HL Deb 25 June 1874 vol 220 cc415-7


"1. Because the Act which this Bill purports to amend "was passed on condition that its working should be tried, before its application to Scotland and Ireland.

"2. Because the recommendation of the Select Committee of this Honourable House, 1872, has been disregarded in its extension to Ireland and Scotland.

"3. Because the designation of "Imperial Court" is less worthy of respect than "Her Majesty in Parliament" and "Her Majesty in Council;" whilst an advocate of Imperial Rule in Ireland was designated an imperious Englishman—1869. See Hansard, Vol. 191., p. 773.

"4. Because, though professing to create one Imperial Court of Judicature, this Bill proposes many sub-divisions with shifting duties of Judges, instead of continuing the power to suitors of knowing that high officers of State are attending the Appeals both in the House of Lords and in the Privy Council.

"5. Because the ecclesiastical authorities are almost excluded from the proposed Imperial Court, and their limited influence as assessors substituted for it.
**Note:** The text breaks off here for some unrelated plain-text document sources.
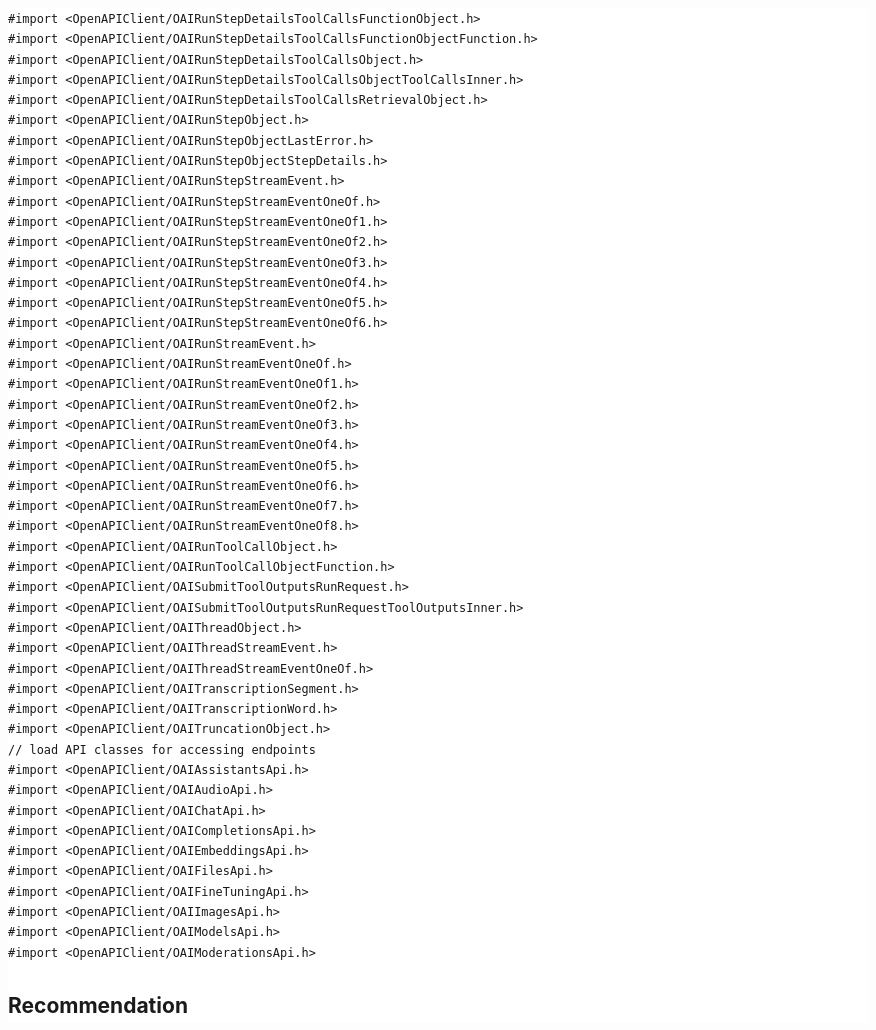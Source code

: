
 ```objc
#import <OpenAPIClient/OAIRunStepDetailsToolCallsFunctionObject.h>
#import <OpenAPIClient/OAIRunStepDetailsToolCallsFunctionObjectFunction.h>
#import <OpenAPIClient/OAIRunStepDetailsToolCallsObject.h>
#import <OpenAPIClient/OAIRunStepDetailsToolCallsObjectToolCallsInner.h>
#import <OpenAPIClient/OAIRunStepDetailsToolCallsRetrievalObject.h>
#import <OpenAPIClient/OAIRunStepObject.h>
#import <OpenAPIClient/OAIRunStepObjectLastError.h>
#import <OpenAPIClient/OAIRunStepObjectStepDetails.h>
#import <OpenAPIClient/OAIRunStepStreamEvent.h>
#import <OpenAPIClient/OAIRunStepStreamEventOneOf.h>
#import <OpenAPIClient/OAIRunStepStreamEventOneOf1.h>
#import <OpenAPIClient/OAIRunStepStreamEventOneOf2.h>
#import <OpenAPIClient/OAIRunStepStreamEventOneOf3.h>
#import <OpenAPIClient/OAIRunStepStreamEventOneOf4.h>
#import <OpenAPIClient/OAIRunStepStreamEventOneOf5.h>
#import <OpenAPIClient/OAIRunStepStreamEventOneOf6.h>
#import <OpenAPIClient/OAIRunStreamEvent.h>
#import <OpenAPIClient/OAIRunStreamEventOneOf.h>
#import <OpenAPIClient/OAIRunStreamEventOneOf1.h>
#import <OpenAPIClient/OAIRunStreamEventOneOf2.h>
#import <OpenAPIClient/OAIRunStreamEventOneOf3.h>
#import <OpenAPIClient/OAIRunStreamEventOneOf4.h>
#import <OpenAPIClient/OAIRunStreamEventOneOf5.h>
#import <OpenAPIClient/OAIRunStreamEventOneOf6.h>
#import <OpenAPIClient/OAIRunStreamEventOneOf7.h>
#import <OpenAPIClient/OAIRunStreamEventOneOf8.h>
#import <OpenAPIClient/OAIRunToolCallObject.h>
#import <OpenAPIClient/OAIRunToolCallObjectFunction.h>
#import <OpenAPIClient/OAISubmitToolOutputsRunRequest.h>
#import <OpenAPIClient/OAISubmitToolOutputsRunRequestToolOutputsInner.h>
#import <OpenAPIClient/OAIThreadObject.h>
#import <OpenAPIClient/OAIThreadStreamEvent.h>
#import <OpenAPIClient/OAIThreadStreamEventOneOf.h>
#import <OpenAPIClient/OAITranscriptionSegment.h>
#import <OpenAPIClient/OAITranscriptionWord.h>
#import <OpenAPIClient/OAITruncationObject.h>
// load API classes for accessing endpoints
#import <OpenAPIClient/OAIAssistantsApi.h>
#import <OpenAPIClient/OAIAudioApi.h>
#import <OpenAPIClient/OAIChatApi.h>
#import <OpenAPIClient/OAICompletionsApi.h>
#import <OpenAPIClient/OAIEmbeddingsApi.h>
#import <OpenAPIClient/OAIFilesApi.h>
#import <OpenAPIClient/OAIFineTuningApi.h>
#import <OpenAPIClient/OAIImagesApi.h>
#import <OpenAPIClient/OAIModelsApi.h>
#import <OpenAPIClient/OAIModerationsApi.h>

```

## Recommendation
"6. Because the difficulties of creating Lords Chancellors and Lords Chief Justices Peers have been greatly exaggerated, and the difficulties at present existing resemble such as are pointed out in Lives of the Chief Justices, vol. 3, page 184, line 2, and page 291, line 10, and do not necessitate the incorporation of those who may prefer Life Peerages, as members of the highest Court of Appeal in the United Kingdom.

"7. Because, since the passing of the same Act, one hereditary Peer has been created for England, who might be able occasionally to assist in Appeals in this House, and an ex-Chancellor of Ireland has more abundant leisure to give weight to Appeals from Ireland, whilst the Lord Justice Clerk of Scotland, being an hereditary Peer, could always communicate on Appeals from Scotland with such noble Lords as may sit on Appeals in the House of Lords.
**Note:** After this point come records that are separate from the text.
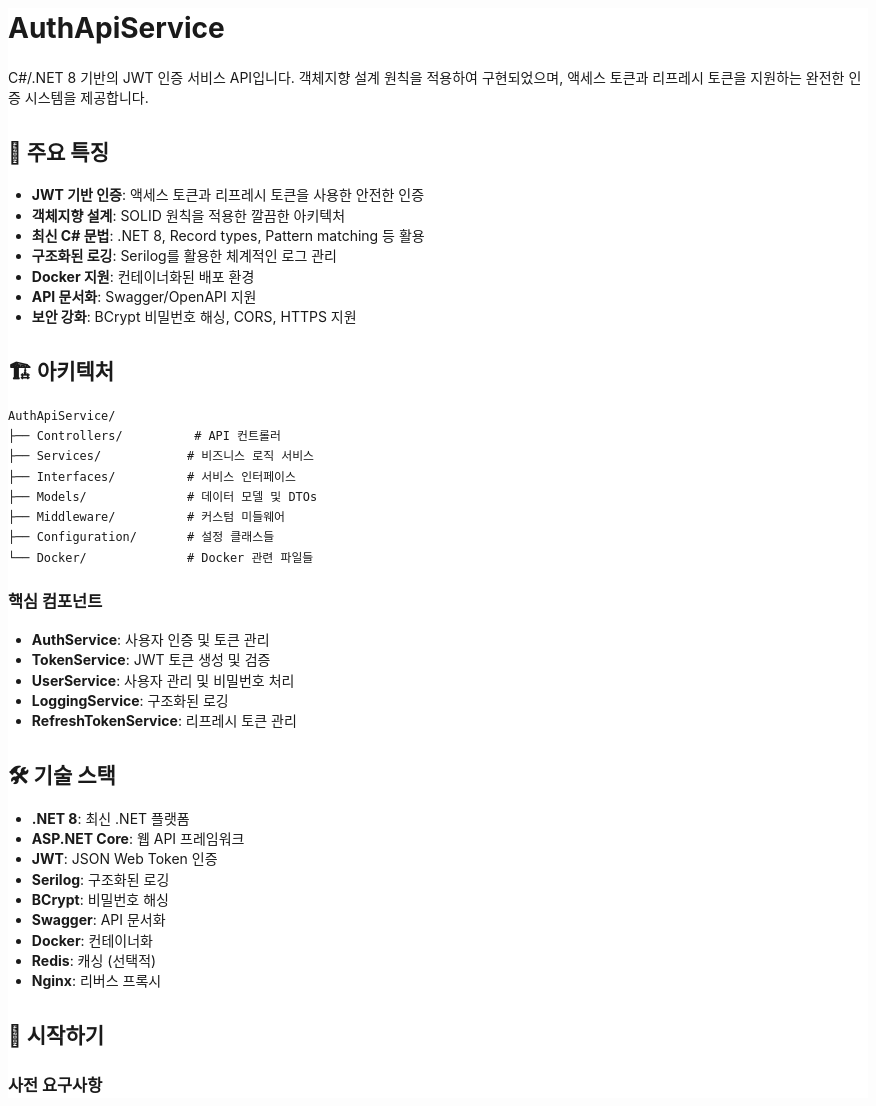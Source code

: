 # AuthApiService

C#/.NET 8 기반의 JWT 인증 서비스 API입니다. 객체지향 설계 원칙을 적용하여 구현되었으며, 액세스 토큰과 리프레시 토큰을 지원하는 완전한 인증 시스템을 제공합니다.

## 🚀 주요 특징

- **JWT 기반 인증**: 액세스 토큰과 리프레시 토큰을 사용한 안전한 인증
- **객체지향 설계**: SOLID 원칙을 적용한 깔끔한 아키텍처
- **최신 C# 문법**: .NET 8, Record types, Pattern matching 등 활용
- **구조화된 로깅**: Serilog를 활용한 체계적인 로그 관리
- **Docker 지원**: 컨테이너화된 배포 환경
- **API 문서화**: Swagger/OpenAPI 지원
- **보안 강화**: BCrypt 비밀번호 해싱, CORS, HTTPS 지원

## 🏗️ 아키텍처

```
AuthApiService/
├── Controllers/          # API 컨트롤러
├── Services/            # 비즈니스 로직 서비스
├── Interfaces/          # 서비스 인터페이스
├── Models/              # 데이터 모델 및 DTOs
├── Middleware/          # 커스텀 미들웨어
├── Configuration/       # 설정 클래스들
└── Docker/              # Docker 관련 파일들
```

### 핵심 컴포넌트

- **AuthService**: 사용자 인증 및 토큰 관리
- **TokenService**: JWT 토큰 생성 및 검증
- **UserService**: 사용자 관리 및 비밀번호 처리
- **LoggingService**: 구조화된 로깅
- **RefreshTokenService**: 리프레시 토큰 관리

## 🛠️ 기술 스택

- **.NET 8**: 최신 .NET 플랫폼
- **ASP.NET Core**: 웹 API 프레임워크
- **JWT**: JSON Web Token 인증
- **Serilog**: 구조화된 로깅
- **BCrypt**: 비밀번호 해싱
- **Swagger**: API 문서화
- **Docker**: 컨테이너화
- **Redis**: 캐싱 (선택적)
- **Nginx**: 리버스 프록시

## 🚦 시작하기

### 사전 요구사항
"8. Because there is no provision for allowing Appellants and Defendants in Appeals from obtaining the judgment of the House of Lords, however much they may prefer it to any other Imperial Court of Appeal.



"1. Because by this Bill the House finally surrenders all its rights as an ultimate Court of Appeal, the duties of which it has performed, and is performing, in a manner which has given general satisfaction, as is proved by the fact that no public demand has been made for such surrender, and by many demonstrations, especially from the legal profession, in favour of its jurisdiction being retained.

"2. Because the surrender of a privilege which has brought so much credit to this House must be injurious to its character, and particularly as the House must appear to stand self-condemned as having lost that efficiency which has hitherto obtained for it the good opinion of the public, and as no longer able to perform properly those duties with which it has been entrusted for centuries.

"3. Because the uncalled-for change of a jurisdiction which has given satisfaction is inexpedient, and the transfer of it to a new and untried Court unwise.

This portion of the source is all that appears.